Social Network Analysis

Click a node to see its neighbours. Select size strategy below.

Email Volumes:

Size:

Analyse:

This email data was collected by US federal investigators in the wake of the Enron collapse. It is a useful real data set that has been studied by many researchers.

When looking at email data from an organisation a common task is to try to work out individual roles and organisational hierarchies just from the metadata of email traffic directions.

Sub-teams within the organisation stand out as clusters of connected nodes in the chart, but identifying important individuals requires a little more analysis.

Weighted Links

Clicking on Email Volumes sizes link widths based on the number of emails sent between individuals. This highlights a prominent individual - Bill Williams - in a group on the edge of the chart. Bill is a prolific emailer, and probably the manager of a team. The team don't seem to be engaging with him though, as hardly any of them write back.

You can follow a link from Bill to Timothy who is more central. This is probably Bill's boss. Following the thicker links from Timothy, we see that his boss was probably either John, Louise or Kevin.

Centrality Analysis

KeyLines has some useful network algorithms that can be used to score the email accounts in different ways. We can use these scores to modify the size of nodes, highlighting influential individuals.

See the Graph Centrality documentation for more detail on different centrality measures.

Degrees counts the number of directly connected nodes each node has.

Closeness measures how may steps each node is from every other node in the graph. It helps identify 'broadcasters', or people who have good influence over the network.

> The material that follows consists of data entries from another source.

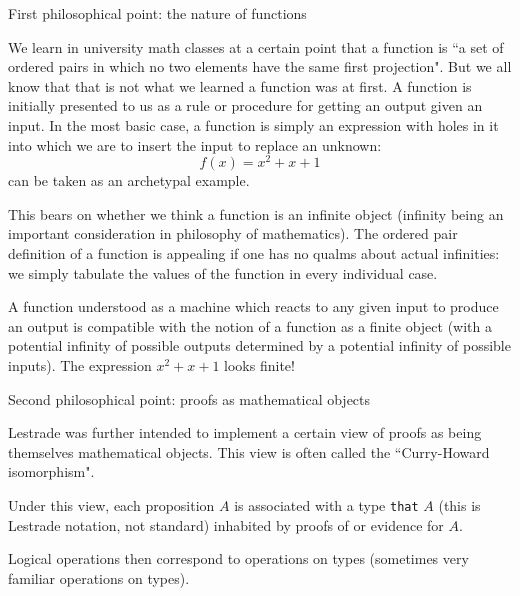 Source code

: \documentclass{slides}
\begin{document}
\begin{slide}

{\Large First philosophical point:  the nature of functions}

We learn in university math classes at a certain point that a function is ``a set of ordered pairs in which no two elements have the same first projection".  But we all know that that is not what we learned a function was at first.  A function is initially presented to us as a rule or procedure for getting an output given an input.  In the most basic case, a function is simply an expression with holes in it into which we are to insert the input to replace an unknown:  $$f(x) = x^2 + x +1$$ can be taken as an archetypal example.

\end{slide}

\begin{slide}

This bears on whether we think a function is an infinite object (infinity being an important consideration in philosophy of mathematics).  The ordered pair definition of a function
is appealing if one has no qualms about actual infinities:  we simply tabulate the values of the function in every individual case.

A function understood as a machine which reacts to any given input to produce an output is compatible with the notion of a function as a finite object (with a potential infinity of possible outputs determined by a potential infinity of possible inputs).  The expression $x^2+x+1$ looks finite!

\end{slide}

\begin{slide}

{\Large Second philosophical point:  proofs as mathematical objects}

Lestrade was further intended to implement a certain view of proofs as being themselves mathematical objects.  This view is often called the ``Curry-Howard isomorphism".

Under this view, each proposition $A$ is associated with a type {\tt that} $A$ (this is Lestrade notation, not standard) inhabited by proofs of or evidence for $A$.

Logical operations then correspond to operations on types (sometimes very familiar operations on types).


\end{slide}
\end{document}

Betweenness counts the number of shortest paths all nodes are on, identifying important 'bridges' in the network. In sociology, this has been shown to correlate with seniority in organisations.

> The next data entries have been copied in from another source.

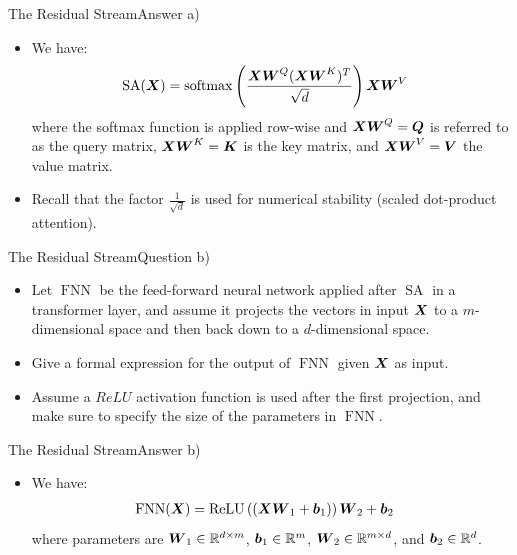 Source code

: \documentclass[t]{beamer}
\newcommand\op[1]{\operatorname{#1}}
\begin{document}
\begin{frame}{The Residual Stream}{Answer a)}
    \begin{itemize}
        \item We have:
              \begin{align}
                  \op{SA}(\mX) & = \op{softmax}\left(\frac{\mX\mW^Q(\mX\mW^K)^T}{\sqrt{d}}\right)\mX\mW^V
              \end{align}
              where the softmax function is applied row-wise and
              ${\boldsymbol{X}}{\boldsymbol{W}}^Q = {\boldsymbol{Q}}$ is referred to as the query matrix,
              ${\boldsymbol{X}}{\boldsymbol{W}}^K = {\boldsymbol{K}}$ is the key matrix, and ${\boldsymbol{X}}{\boldsymbol{W}}^V = {\boldsymbol{V}}$ the value
              matrix.
        \item Recall that the factor $\frac{1}{\sqrt{d}}$ is used for numerical
              stability (scaled dot-product attention).
    \end{itemize}
\end{frame}

\begin{frame}{The Residual Stream}{Question b)}
    \begin{itemize}
        \item Let $\op{FNN}$ be the feed-forward neural network applied after
              $\op{SA}$ in a transformer layer, and assume it projects the
              vectors in input ${\boldsymbol{X}}$ to a $m$-dimensional space and then back
              down to a $d$-dimensional space.
        \item Give a formal expression for the output of $\op{FNN}$ given ${\boldsymbol{X}}$
              as input.
        \item Assume a $ReLU$ activation function is used after the first
              projection, and make sure to specify the size of the parameters
              in $\op{FNN}$.
    \end{itemize}
\end{frame}

\begin{frame}{The Residual Stream}{Answer b)}
    \begin{itemize}
        \item We have:
              \begin{align}
                  \op{FNN}(\mX) & = \text{ReLU}\left((\mX\mW_1 + \vb_1)\right)\mW_2 + \vb_2
              \end{align}
              where parameters are ${\boldsymbol{W}}_1\in\mathbb{R}^{d\times m}$,
              ${\boldsymbol{b}}_1\in\mathbb{R}^m$, ${\boldsymbol{W}}_2\in\mathbb{R}^{m\times d}$, and
              ${\boldsymbol{b}}_2\in\mathbb{R}^d$.
    \end{itemize}
\end{frame}
\end{document}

Eigenvector centrality is a measure of influence that takes into account the number of links each person has and the number of links their connections have, and so on throughout the network. It is an effective measure of influence in social networks and malware propagation.

PageRank identifies important nodes by counting incoming links and weighting according to the relative scores of their originating nodes. It helps identify nodes which are indirectly influential to the network.